WORK TO COMPLETE: Below are some records; repeat them all exactly, minus the pictures.

** TASK INPUTS follows **

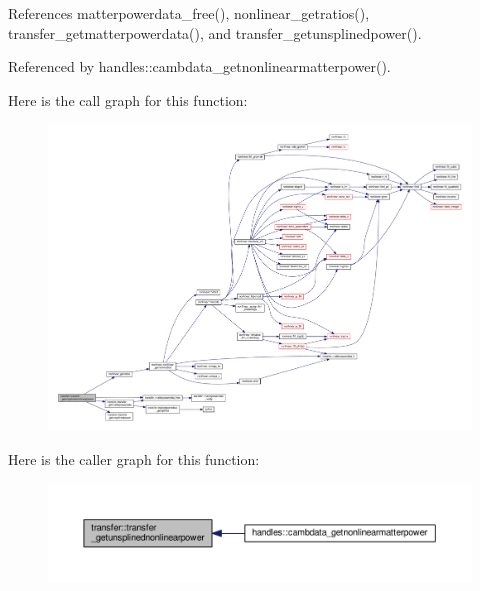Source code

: References matterpowerdata\+\_\+free(), nonlinear\+\_\+getratios(), transfer\+\_\+getmatterpowerdata(), and transfer\+\_\+getunsplinedpower().



Referenced by handles\+::cambdata\+\_\+getnonlinearmatterpower().

Here is the call graph for this function\+:
\nopagebreak
\begin{figure}[H]
\begin{center}
\leavevmode
\includegraphics[width=350pt]{namespacetransfer_a8690f3749fa31715c7729f1f934b7d91_cgraph}
\end{center}
\end{figure}
Here is the caller graph for this function\+:
\nopagebreak
\begin{figure}[H]
\begin{center}
\leavevmode
\includegraphics[width=350pt]{namespacetransfer_a8690f3749fa31715c7729f1f934b7d91_icgraph}
\end{center}
\end{figure}
\mbox{\label{namespacetransfer_af736a104130d0ba0ffbadfa62d245747}}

** End of TASK INPUTS **

SOLUTION FOR THIS EXERCISE:
Source code

: References matterpowerdata\+\_\+free(), nonlinear\+\_\+getratios(), transfer\+\_\+getmatterpowerdata(), and transfer\+\_\+getunsplinedpower().



Referenced by handles\+::cambdata\+\_\+getnonlinearmatterpower().

Here is the call graph for this function\+:
\nopagebreak
\begin{figure}[H]
\begin{center}
\leavevmode
\includegraphics[width=350pt]{namespacetransfer_a8690f3749fa31715c7729f1f934b7d91_cgraph}
\end{center}
\end{figure}
Here is the caller graph for this function\+:
\nopagebreak
\begin{figure}[H]
\begin{center}
\leavevmode
\includegraphics[width=350pt]{namespacetransfer_a8690f3749fa31715c7729f1f934b7d91_icgraph}
\end{center}
\end{figure}
\mbox{\label{namespacetransfer_af736a104130d0ba0ffbadfa62d245747}}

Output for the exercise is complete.